R/tar_duck_r.R

Defines functions attach_db update_search_path set_search_path get_search_path tar_duck_r

Documented in attach_db get_search_path set_search_path tar_duck_r update_search_path

#' Target factory to run SQL code on a DuckDB database backend, keeping one
#' DuckDB file per target
#'
#' Creates a target that keeps a `DBI` connection to a DuckDB database, creating
#' one DuckDB file per target. With `tar_duck_r()` the user writes R code
#' and can interact with DuckDB's database directly via `DBI` (e.g.
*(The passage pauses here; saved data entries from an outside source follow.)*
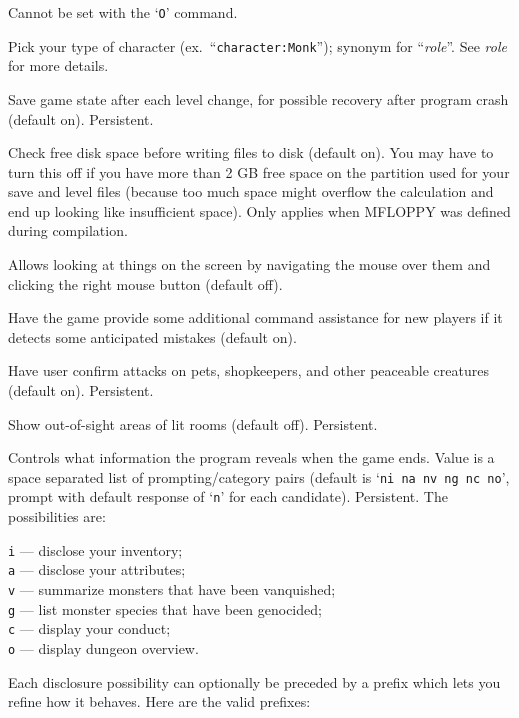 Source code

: Cannot be set with the `{\tt O}' command.
\item[\ib{character}]
Pick your type of character (ex.\ ``{\tt character:Monk}'');
synonym for ``{\it role\/}''.  See {\it role\/} for more details.
\item[\ib{checkpoint}]
Save game state after each level change, for possible recovery after
program crash (default on).  Persistent.
\item[\ib{checkspace}]
Check free disk space before writing files to disk (default on).
You may have to turn this off if you have more than 2 GB free space
on the partition used for your save and level files
(because too much space might overflow the calculation and end up
looking like insufficient space).
Only applies when MFLOPPY was defined during compilation.
\item[\ib{clicklook}]
Allows looking at things on the screen by navigating the mouse
over them and clicking the right mouse button (default off).
\item[\ib{cmdassist}]
Have the game provide some additional command assistance for new 
players if it detects some anticipated mistakes (default on).
\item[\ib{confirm}]
Have user confirm attacks on pets, shopkeepers, and other
peaceable creatures (default on).  Persistent.
\item[\ib{dark\verb+_+room}]
Show out-of-sight areas of lit rooms (default off).  Persistent.
\item[\ib{disclose}]
Controls what information the program reveals when the game ends.
Value is a space separated list of prompting/category pairs
(default is `{\tt ni na nv ng nc no}',
prompt with default response of `{\tt n}' for each candidate).
Persistent.
The possibilities are:

{\tt i} --- disclose your inventory;\\
{\tt a} --- disclose your attributes;\\
{\tt v} --- summarize monsters that have been vanquished;\\
{\tt g} --- list monster species that have been genocided;\\
{\tt c} --- display your conduct;\\
{\tt o} --- display dungeon overview.

Each disclosure possibility can optionally be preceded by a prefix which
lets you refine how it behaves.  Here are the valid prefixes:

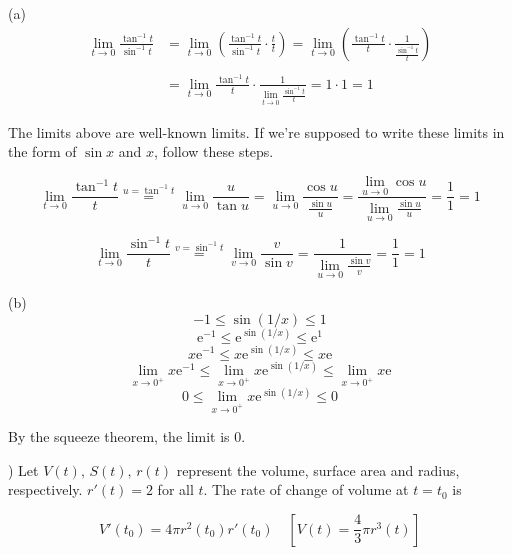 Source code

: \documentclass{article}
\begin{document}
\noindent (a)
\begin{align*}
\lim_{t\to 0} \frac{\tan^{-1} t}{\sin^{-1} t}&= \lim_{t\to 0}\left( \frac{\tan^{-1} t}{\sin^{-1}t} \cdot\frac tt\right) = \lim_{t\to 0}\left( \frac{\tan^{-1} t}{t} \cdot\frac1{\frac {\sin^{-1}t}t}\right)\\\\&=\lim_{t\to0}\frac{\tan^{-1}t}t\cdot\frac1{\displaystyle\lim_{t\to 0}\frac{\sin^{-1}t}t}=1\cdot1=\boxed1
\end{align*}

\noindent The limits above are well-known limits. If we're supposed to write these limits in the form of $\sin x$ and $x$, follow these steps.

\[\lim_{t\to0}\frac{\tan^{-1} t}{t}\overset{u=\tan^{-1} t}{=}\lim_{u\to0}\frac u{\tan u} = \lim_{u\to0}\frac{\cos u}{\frac{\sin u}u}=\frac{\displaystyle \lim_{u\to0}\cos u}{\displaystyle\lim_{u\to0}\frac{\sin u}u} = \frac11 = 1\]

\[\lim_{t\to0}\frac{\sin^{-1} t}{t}\overset{v=\sin^{-1} t}{=}\lim_{v\to0}\frac v{\sin v} =\frac1{\displaystyle\lim_{u\to0}\frac{\sin v}v} = \frac11 = 1\]

\hfill

\noindent (b)
\begin{equation*}-1\leq\sin(1/x) \leq 1\end{equation*}
\begin{equation*}\mathrm{e}^{-1}\leq\mathrm{e}^{\sin(1/x)} \leq \mathrm{e}^1\end{equation*}
\begin{equation*}x\mathrm{e}^{-1}\leq x\mathrm{e}^{\sin(1/x)} \leq x\mathrm{e}\end{equation*}
\begin{equation*}\lim_{x\to0^+}x\mathrm{e}^{-1}\leq \lim_{x\to0^+}x\mathrm{e}^{\sin(1/x)} \leq\lim_{x\to0^+}x\mathrm{e}\end{equation*}
\begin{equation*}0\leq \lim_{x\to0^+}x\mathrm{e}^{\sin(1/x)} \leq0\end{equation*}

\hfill

\noindent By the squeeze theorem, the limit is $\boxed{0}$.

\hfill

) Let $V(t),\,S(t),\,r(t)$ represent the volume, surface area and radius, respectively. $r'(t) = 2$ for all $t$. The rate of change of volume at $t=t_0$ is

\[V'(t_0) = 4\pi r^2(t_0)r'(t_0) \quad\left[V(t) = \frac43 \pi r^3(t)\right] \]
\end{document}
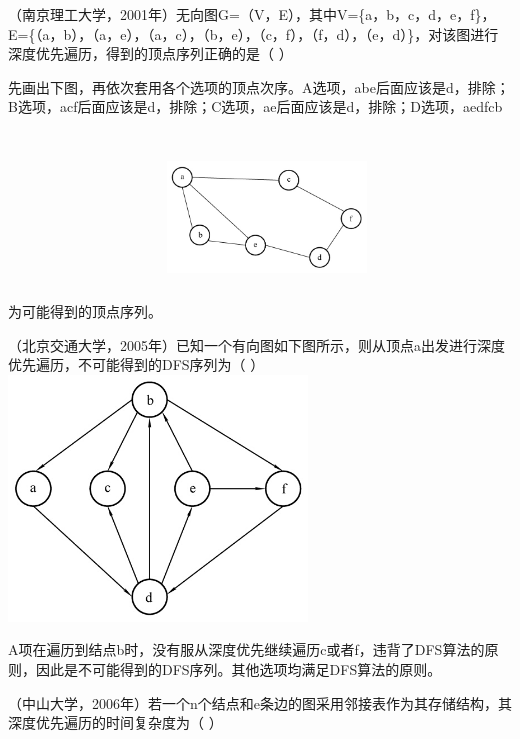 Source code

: \question （南京理工大学，2001年）无向图G=（V，E），其中V=\{a，b，c，d，e，f\}，E=\{（a，b），（a，e），（a，c），（b，e），（c，f），（f，d），（e，d）\}，对该图进行深度优先遍历，得到的顶点序列正确的是（
）
\par{}
\begin{solution}先画出下图，再依次套用各个选项的顶点次序。A选项，abe后面应该是d，排除；B选项，acf后面应该是d，排除；C选项，ae后面应该是d，排除；D选项，aedfcb为可能得到的顶点序列。
\includegraphics[width=2.08333in,height=2.08333in]{computerassets/cc2b9294e0c91ea82d13cd032d0b3342.jpeg}
\end{solution}
\question （北京交通大学，2005年）已知一个有向图如下图所示，则从顶点a出发进行深度优先遍历，不可能得到的DFS序列为（
）
\includegraphics[width=3.12500in,height=2.57292in]{computerassets/b49915e01029e13a40983c900a23f874.jpeg}
\par{}
\begin{solution}A项在遍历到结点b时，没有服从深度优先继续遍历c或者f，违背了DFS算法的原则，因此是不可能得到的DFS序列。其他选项均满足DFS算法的原则。
\end{solution}
\question （中山大学，2006年）若一个n个结点和e条边的图采用邻接表作为其存储结构，其深度优先遍历的时间复杂度为（
）
\par\fourch{}{}{\textcolor{red}{}}{}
#' `dbGetQuery`, `dbExecute`) or `dbplyr`-backed operations (so either write SQL
#' as strings or let `dbplyr` write the SQL for you). With `tar_duck_rmd()` the
#' user writes the code in a Rmd Notebook, basically to take advantage of sql
#' chunks to write pure SQL.
#' **Watch out:** this target factory does very unorthodox things! It does not
#' have much guardrails, it can be fragile and could probably break in
#' unexpected ways. We do ugly things here. There are side-effects all over the
#' place. It is still experimental and tailored to very specific use cases. See
#' details for a description of what it does, how it does it and why we decided
#' to do it that way. So, use it only if you can stomach all that -or if you are
#' part of the team and kind of have to ;)-
#'
#' This target factory aims to support the following workflow / use case:
#'
#' - Write SQL code in a Rmd file
#' - Render the Rmd file, running the SQL code on a DuckDB database
#' - Each Rmd file run against a single DuckDB file (persistent DB)
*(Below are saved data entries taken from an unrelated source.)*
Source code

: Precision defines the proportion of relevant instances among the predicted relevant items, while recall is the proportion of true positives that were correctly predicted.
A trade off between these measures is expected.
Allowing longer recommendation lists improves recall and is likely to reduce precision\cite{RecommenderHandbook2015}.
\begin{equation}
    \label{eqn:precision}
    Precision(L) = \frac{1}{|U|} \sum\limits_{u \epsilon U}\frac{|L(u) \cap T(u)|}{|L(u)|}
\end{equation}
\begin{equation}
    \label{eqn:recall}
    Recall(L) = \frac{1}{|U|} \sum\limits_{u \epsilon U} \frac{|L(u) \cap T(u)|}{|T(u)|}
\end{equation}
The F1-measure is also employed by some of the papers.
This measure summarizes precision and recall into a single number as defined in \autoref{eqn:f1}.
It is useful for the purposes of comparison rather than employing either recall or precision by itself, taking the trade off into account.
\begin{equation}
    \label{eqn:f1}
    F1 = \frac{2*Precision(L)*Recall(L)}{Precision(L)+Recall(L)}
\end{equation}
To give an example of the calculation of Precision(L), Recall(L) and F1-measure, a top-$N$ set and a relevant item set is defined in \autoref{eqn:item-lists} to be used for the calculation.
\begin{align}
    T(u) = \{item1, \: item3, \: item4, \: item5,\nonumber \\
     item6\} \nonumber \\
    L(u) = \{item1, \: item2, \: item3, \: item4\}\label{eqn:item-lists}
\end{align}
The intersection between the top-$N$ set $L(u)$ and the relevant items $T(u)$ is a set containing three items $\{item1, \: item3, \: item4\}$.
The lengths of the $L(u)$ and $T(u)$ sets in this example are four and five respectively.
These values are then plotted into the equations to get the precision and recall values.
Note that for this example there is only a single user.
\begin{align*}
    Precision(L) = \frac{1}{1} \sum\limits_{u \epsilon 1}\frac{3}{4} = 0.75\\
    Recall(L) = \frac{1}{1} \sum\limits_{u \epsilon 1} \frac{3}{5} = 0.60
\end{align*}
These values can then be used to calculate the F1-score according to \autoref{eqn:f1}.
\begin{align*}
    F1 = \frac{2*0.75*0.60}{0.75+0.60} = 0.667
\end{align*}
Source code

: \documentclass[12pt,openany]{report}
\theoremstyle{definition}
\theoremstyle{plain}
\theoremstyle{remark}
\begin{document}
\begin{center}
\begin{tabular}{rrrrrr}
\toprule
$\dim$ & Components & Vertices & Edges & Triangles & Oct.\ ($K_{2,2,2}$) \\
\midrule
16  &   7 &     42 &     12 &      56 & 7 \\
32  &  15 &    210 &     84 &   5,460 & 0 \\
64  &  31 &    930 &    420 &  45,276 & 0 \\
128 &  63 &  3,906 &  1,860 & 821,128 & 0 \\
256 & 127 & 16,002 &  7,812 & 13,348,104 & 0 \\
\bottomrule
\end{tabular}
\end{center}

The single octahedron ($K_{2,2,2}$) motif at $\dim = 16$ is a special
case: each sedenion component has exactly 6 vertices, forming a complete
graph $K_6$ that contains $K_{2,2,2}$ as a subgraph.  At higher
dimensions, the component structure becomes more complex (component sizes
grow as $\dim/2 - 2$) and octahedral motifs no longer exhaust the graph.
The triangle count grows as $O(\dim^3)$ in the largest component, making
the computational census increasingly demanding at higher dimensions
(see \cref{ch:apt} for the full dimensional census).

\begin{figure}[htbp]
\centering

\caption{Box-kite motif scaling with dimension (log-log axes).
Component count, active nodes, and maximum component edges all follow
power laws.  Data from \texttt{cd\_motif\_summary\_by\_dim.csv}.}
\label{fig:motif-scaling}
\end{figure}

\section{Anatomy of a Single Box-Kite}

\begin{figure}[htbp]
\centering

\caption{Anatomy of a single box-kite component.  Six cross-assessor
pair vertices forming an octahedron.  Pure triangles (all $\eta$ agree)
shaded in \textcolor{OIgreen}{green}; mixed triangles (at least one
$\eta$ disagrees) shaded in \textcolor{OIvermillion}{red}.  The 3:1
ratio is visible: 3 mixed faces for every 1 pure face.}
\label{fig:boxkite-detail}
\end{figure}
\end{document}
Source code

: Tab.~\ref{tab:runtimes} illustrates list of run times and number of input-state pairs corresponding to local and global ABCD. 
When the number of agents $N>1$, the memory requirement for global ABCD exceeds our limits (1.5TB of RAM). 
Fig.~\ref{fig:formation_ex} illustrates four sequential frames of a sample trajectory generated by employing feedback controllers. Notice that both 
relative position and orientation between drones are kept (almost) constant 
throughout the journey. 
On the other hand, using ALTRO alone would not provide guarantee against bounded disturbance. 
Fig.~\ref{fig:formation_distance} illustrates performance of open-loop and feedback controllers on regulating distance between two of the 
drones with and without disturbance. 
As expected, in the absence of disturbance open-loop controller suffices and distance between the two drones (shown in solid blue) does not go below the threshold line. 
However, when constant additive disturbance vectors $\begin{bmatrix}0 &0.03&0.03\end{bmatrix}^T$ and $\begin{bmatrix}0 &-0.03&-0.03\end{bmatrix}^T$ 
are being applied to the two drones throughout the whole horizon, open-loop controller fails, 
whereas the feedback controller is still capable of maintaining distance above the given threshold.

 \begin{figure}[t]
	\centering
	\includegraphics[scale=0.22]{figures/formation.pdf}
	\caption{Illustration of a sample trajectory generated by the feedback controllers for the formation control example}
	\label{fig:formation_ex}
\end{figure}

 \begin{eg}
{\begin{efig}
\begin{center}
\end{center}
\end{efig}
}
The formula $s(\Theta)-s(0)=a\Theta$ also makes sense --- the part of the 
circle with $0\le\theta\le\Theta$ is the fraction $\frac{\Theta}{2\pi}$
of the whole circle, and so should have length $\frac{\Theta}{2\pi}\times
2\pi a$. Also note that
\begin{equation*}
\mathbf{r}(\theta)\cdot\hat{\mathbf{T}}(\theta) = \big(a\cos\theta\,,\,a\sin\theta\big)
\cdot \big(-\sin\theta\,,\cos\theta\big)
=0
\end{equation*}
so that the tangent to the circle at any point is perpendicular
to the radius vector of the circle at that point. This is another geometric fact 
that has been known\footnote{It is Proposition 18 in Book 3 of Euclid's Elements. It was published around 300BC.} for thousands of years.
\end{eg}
#'   So typically each Rmd file creates one table in the DB, as part of some
#'   data wrangling
#'
#' Let's keep here a list of the idiosyncrasies of this target factory:
#'
#' - This is perhaps the most controversial: We are keeping the DBI connection
#'   in the global environment. There might be a better way and we would need to
#'   take a closer look at {targets}'s environment management to find it. But
#'   for now, this is working as we intended and you just have to be aware of
#'   this, and of course, make sure you do not create conflicts by creating in
#'   your code variables with the same name as the one given to the connection
#'   (conn_name)
#' - To keep it as flexible as possible, we do not want to use {targets} storage
#'   for the DuckDB files. Instead, we decided to keep the files somewhere else
#'   (duh, in the duckdb folder, or wherever you want, since you can simply pass
#'   the full path to the target factory). In the {targets} storage we will keep
#'   only some metadata to re-create the DBI connection.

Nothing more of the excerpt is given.